The purchasing city was opened in June this year to provide a display-and-trading marketplace for import and export commodities, a response to increased demand within western China for Southeast Asian agricultural products, fruits and daily necessities.
Since the facility was opened by the Chongqing Highway Logistics Base, eight institutions and enterprises have set up shop here.
"I am so proud to see Lao products here," said Phoutsawanh Khounchantha, Economic and Commercial Counselor, Embassy of the Lao PDR in China.
During his visit to the purchasing city, Phoutsawanh highlighted the importance of the Chongqing cross-border highway service, a highway logistics channel that opened in 2016, facilitating the transport of an increasing volume of products from ASEAN member states into China's western hinterland.

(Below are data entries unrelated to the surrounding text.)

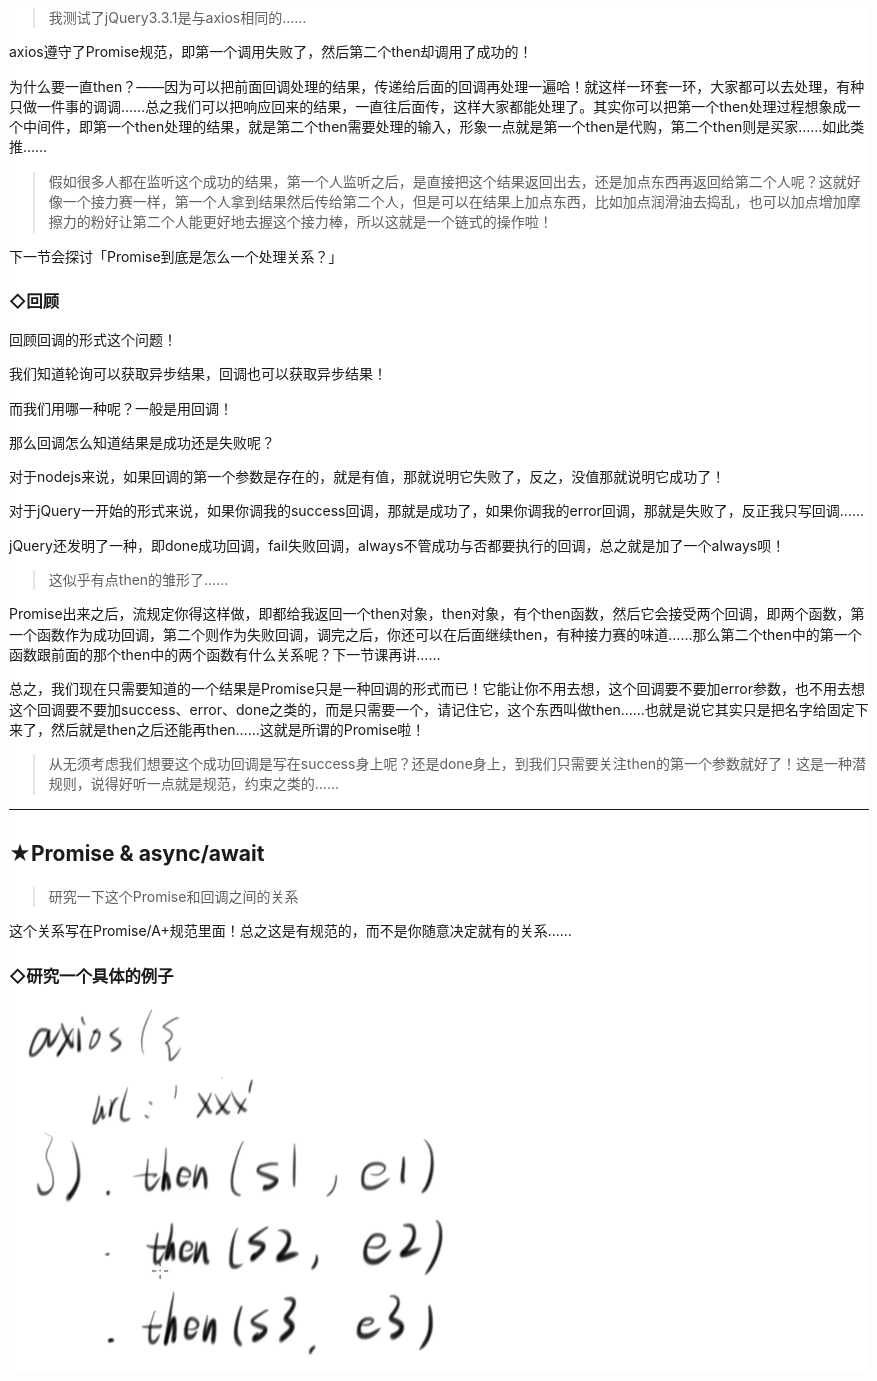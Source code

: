 > 我测试了jQuery3.3.1是与axios相同的……

axios遵守了Promise规范，即第一个调用失败了，然后第二个then却调用了成功的！

为什么要一直then？——因为可以把前面回调处理的结果，传递给后面的回调再处理一遍哈！就这样一环套一环，大家都可以去处理，有种只做一件事的调调……总之我们可以把响应回来的结果，一直往后面传，这样大家都能处理了。其实你可以把第一个then处理过程想象成一个中间件，即第一个then处理的结果，就是第二个then需要处理的输入，形象一点就是第一个then是代购，第二个then则是买家……如此类推……

> 假如很多人都在监听这个成功的结果，第一个人监听之后，是直接把这个结果返回出去，还是加点东西再返回给第二个人呢？这就好像一个接力赛一样，第一个人拿到结果然后传给第二个人，但是可以在结果上加点东西，比如加点润滑油去捣乱，也可以加点增加摩擦力的粉好让第二个人能更好地去握这个接力棒，所以这就是一个链式的操作啦！

下一节会探讨「Promise到底是怎么一个处理关系？」

### ◇回顾

回顾回调的形式这个问题！

我们知道轮询可以获取异步结果，回调也可以获取异步结果！

而我们用哪一种呢？一般是用回调！

那么回调怎么知道结果是成功还是失败呢？

对于nodejs来说，如果回调的第一个参数是存在的，就是有值，那就说明它失败了，反之，没值那就说明它成功了！

对于jQuery一开始的形式来说，如果你调我的success回调，那就是成功了，如果你调我的error回调，那就是失败了，反正我只写回调……

jQuery还发明了一种，即done成功回调，fail失败回调，always不管成功与否都要执行的回调，总之就是加了一个always呗！

> 这似乎有点then的雏形了……

Promise出来之后，流规定你得这样做，即都给我返回一个then对象，then对象，有个then函数，然后它会接受两个回调，即两个函数，第一个函数作为成功回调，第二个则作为失败回调，调完之后，你还可以在后面继续then，有种接力赛的味道……那么第二个then中的第一个函数跟前面的那个then中的两个函数有什么关系呢？下一节课再讲……

总之，我们现在只需要知道的一个结果是Promise只是一种回调的形式而已！它能让你不用去想，这个回调要不要加error参数，也不用去想这个回调要不要加success、error、done之类的，而是只需要一个，请记住它，这个东西叫做then……也就是说它其实只是把名字给固定下来了，然后就是then之后还能再then……这就是所谓的Promise啦！

> 从无须考虑我们想要这个成功回调是写在success身上呢？还是done身上，到我们只需要关注then的第一个参数就好了！这是一种潜规则，说得好听一点就是规范，约束之类的……

---

## ★Promise & async/await

> 研究一下这个Promise和回调之间的关系

这个关系写在Promise/A+规范里面！总之这是有规范的，而不是你随意决定就有的关系……

### ◇研究一个具体的例子

![1547783026788](img/03/1547783026788.png)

Phoutsawanh said the highway service has become an important link between ASEAN member states and China in terms of economic and trade exchanges.
"Compared with railways, aviation and water transportation, highway logistics is more flexible," said Liu Gongfeng, general manager of the Chongqing Highway Logistics Base. "It is especially effective for the ASEAN sub-region, which lack large-scale logistics infrastructure."

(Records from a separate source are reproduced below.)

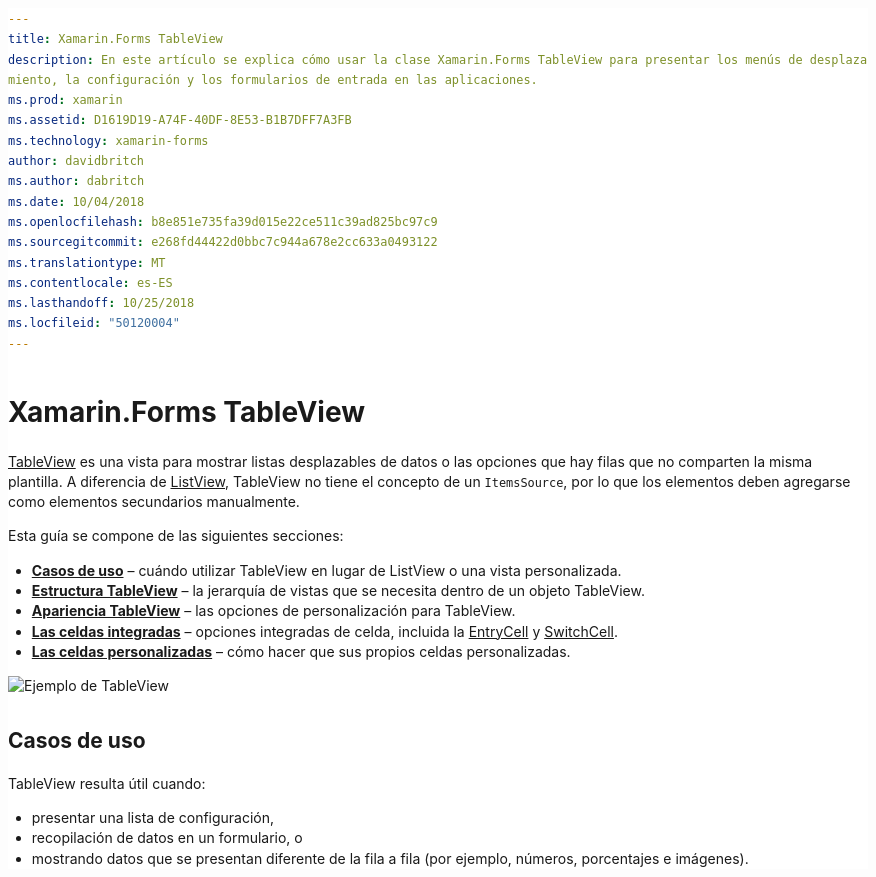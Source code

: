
 ```yaml
---
title: Xamarin.Forms TableView
description: En este artículo se explica cómo usar la clase Xamarin.Forms TableView para presentar los menús de desplazamiento, la configuración y los formularios de entrada en las aplicaciones.
ms.prod: xamarin
ms.assetid: D1619D19-A74F-40DF-8E53-B1B7DFF7A3FB
ms.technology: xamarin-forms
author: davidbritch
ms.author: dabritch
ms.date: 10/04/2018
ms.openlocfilehash: b8e851e735fa39d015e22ce511c39ad825bc97c9
ms.sourcegitcommit: e268fd44422d0bbc7c944a678e2cc633a0493122
ms.translationtype: MT
ms.contentlocale: es-ES
ms.lasthandoff: 10/25/2018
ms.locfileid: "50120004"
---
```

# <a name="xamarinforms-tableview"></a>Xamarin.Forms TableView

[TableView](xref:Xamarin.Forms.TableView) es una vista para mostrar listas desplazables de datos o las opciones que hay filas que no comparten la misma plantilla. A diferencia de [ListView](~/xamarin-forms/user-interface/listview/index.md), TableView no tiene el concepto de un `ItemsSource`, por lo que los elementos deben agregarse como elementos secundarios manualmente.

Esta guía se compone de las siguientes secciones:

- **[Casos de uso](#Use_Cases)**  &ndash; cuándo utilizar TableView en lugar de ListView o una vista personalizada.
- **[Estructura TableView](#TableView_Structure)**  &ndash; la jerarquía de vistas que se necesita dentro de un objeto TableView.
- **[Apariencia TableView](#TableView_Appearance)**  &ndash; las opciones de personalización para TableView.
- **[Las celdas integradas](#Built-In_Cells)**  &ndash; opciones integradas de celda, incluida la [EntryCell](#EntryCell) y [SwitchCell](#SwitchCell).
- **[Las celdas personalizadas](#Custom_Cells)**  &ndash; cómo hacer que sus propios celdas personalizadas.

![](tableview-images/tableview-all-sml.png "Ejemplo de TableView")

<a name="Use_Cases" />

## <a name="use-cases"></a>Casos de uso

TableView resulta útil cuando:

- presentar una lista de configuración,
- recopilación de datos en un formulario, o
- mostrando datos que se presentan diferente de la fila a fila (por ejemplo, números, porcentajes e imágenes).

At present, the Chongqing cross-border highway service operates six routes to ASEAN member states, setting up links between Chongqing and Southeast Asia, and connecting with Europe. Vehicles on the eastern line take about 45 hours to reach Hanoi, Vietnam, while the journey on the middle line to Bangkok, Thailand, takes about 98 hours. The Singapore line, meanwhile, takes vehicles to Singapore in about seven days.
These days, electromechanical items, building materials, automobiles and motorcycles from western China can quickly reach Southeast Asia, while fruit, wood and other products from Southeast Asia can travel to Chongqing and then onward to central and western China, as well as Europe.
So far, more than 4,500 trucks have transported goods worth around 2.67 billion yuan (about US$409 million) to countries including Cambodia, Singapore, Thailand and Uzbekistan.
Yi Lingjiang, with the Chongqing-ASEAN International Logistics Co., Ltd., said that the Chongqing cross-border highway service is an important part of the new land-sea corridor in western China, which has promoted trade with ASEAN countries.
With the impetus from the new land-sea corridor in western China, trade between ASEAN and western China will become closer in the future, Phoutsawanh said.